With regard to other dimensions of religious life, the most consistent predictor of obesity for women was religious media practice. This variable ranges from 2 to 12, and for each unit increase in religious media practice, the incidence of obesity in this study rose by 14 percent. The magnitude of this effect is more substantial than any of the other religion variables. With the rise of electronic media in the United States, we believe that the ACL’s measure of religious media practice is largely tapping into being “plugged in” to the electronic church. Although religious radio may be consumed during ambulation or exercise, it is reasonable to assume in light of these findings that most religious media practice is sedentary, perhaps conjuring images of a “couch potato saint.” Such an individual is engaged with religious media, but not necessarily other forms of religious expression. Indeed, our results suggest that time spent with the electronic church is the matter of concern, not religious salience or attendance per se. There is also the issue of overall consumption (i.e., nonreligious) of TV and electronic media. Previous studies have shown that higher rates of TV watching of any kind can lead to higher rates of overweight and obesity (Kautiainen et al. 2005; Yancey et al. 2004; Crespo and Arbesman 2003). Although it would be useful to distinguish religious and nonreligious TV viewing, this distinction was not measured in the ACL survey. Thus, measuring the two types of TV viewing would be a logical next step for extending our understanding of religion and obesity.

Whatever the case, the present research demonstrates prospectively that religious media practice heightens the risk of obesity. At the same time, women who reported higher rates of church attendance had a lower risk of becoming obese. These religious activities may be related.
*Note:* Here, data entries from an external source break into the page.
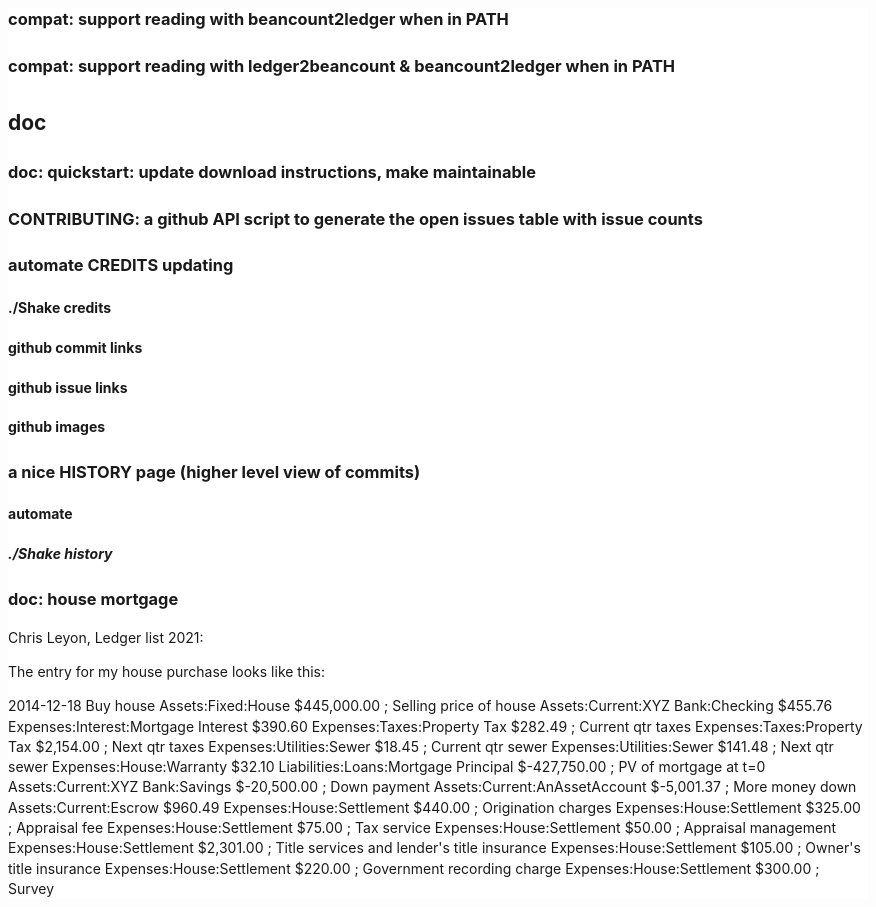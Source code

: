 ### compat: support reading with beancount2ledger when in PATH

### compat: support reading with ledger2beancount & beancount2ledger when in PATH

## doc

### doc: quickstart: update download instructions, make maintainable

### CONTRIBUTING: a github API script to generate the open issues table with issue counts

### automate CREDITS updating

#### ./Shake credits

#### github commit links

#### github issue links

#### github images

### a nice HISTORY page (higher level view of commits)

#### automate

##### ./Shake history

### doc: house mortgage

Chris Leyon, Ledger list 2021:

The entry for my house purchase looks like this:

2014-12-18 Buy house
Assets:Fixed:House $445,000.00 ; Selling price of house
Assets:Current:XYZ Bank:Checking $455.76
Expenses:Interest:Mortgage Interest $390.60
Expenses:Taxes:Property Tax $282.49 ; Current qtr taxes
Expenses:Taxes:Property Tax $2,154.00 ; Next qtr taxes
Expenses:Utilities:Sewer $18.45 ; Current qtr sewer
Expenses:Utilities:Sewer $141.48 ; Next qtr sewer
Expenses:House:Warranty $32.10
Liabilities:Loans:Mortgage Principal $-427,750.00 ; PV of mortgage at
t=0
Assets:Current:XYZ Bank:Savings $-20,500.00 ; Down payment
Assets:Current:AnAssetAccount $-5,001.37 ; More money down
Assets:Current:Escrow $960.49
Expenses:House:Settlement $440.00 ; Origination charges
Expenses:House:Settlement $325.00 ; Appraisal fee
Expenses:House:Settlement $75.00 ; Tax service
Expenses:House:Settlement $50.00 ; Appraisal management
Expenses:House:Settlement $2,301.00 ; Title services and lender's
title insurance
Expenses:House:Settlement $105.00 ; Owner's title insurance
Expenses:House:Settlement $220.00 ; Government recording charge
Expenses:House:Settlement $300.00 ; Survey
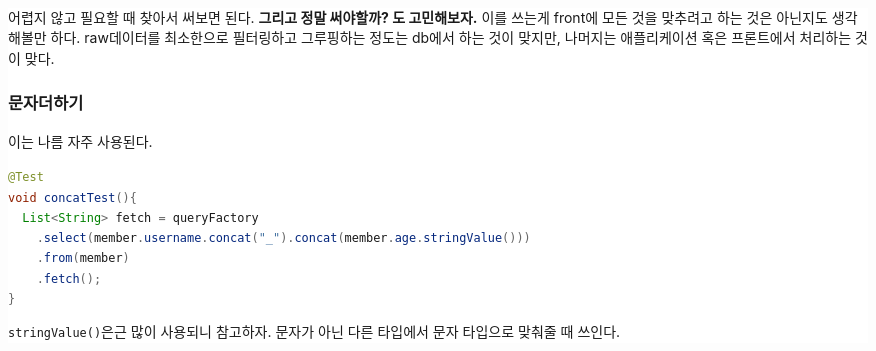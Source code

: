 어렵지 않고 필요할 때 찾아서 써보면 된다. **그리고 정말 써야할까? 도 고민해보자.** 이를 쓰는게 front에 모든 것을 맞추려고 하는 것은 아닌지도 생각해볼만 하다. raw데이터를 최소한으로 필터링하고 그루핑하는 정도는 db에서 하는 것이 맞지만, 나머지는 애플리케이션 혹은 프론트에서 처리하는 것이 맞다.



### 문자더하기

이는 나름 자주 사용된다.

```java
@Test
void concatTest(){
  List<String> fetch = queryFactory
    .select(member.username.concat("_").concat(member.age.stringValue()))
    .from(member)
    .fetch();
}
```

`stringValue()`은근 많이 사용되니 참고하자. 문자가 아닌 다른 타입에서 문자 타입으로 맞춰줄 때 쓰인다.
The more women attend religious services, the lower their risk for becoming obese; however, the more women engage in religious media practice, the higher their risk for being or becoming obese.

One of the most interesting findings from the current study is the difference between men and women. Our study showed that the more women participate in religious media practice, the more like they were to be obese and to become obese. However, the more men used religion as consolation, the less likely they were to become obese. This means that men may be turning to religion, instead of food, as a form of comfort and through this avoiding obesity.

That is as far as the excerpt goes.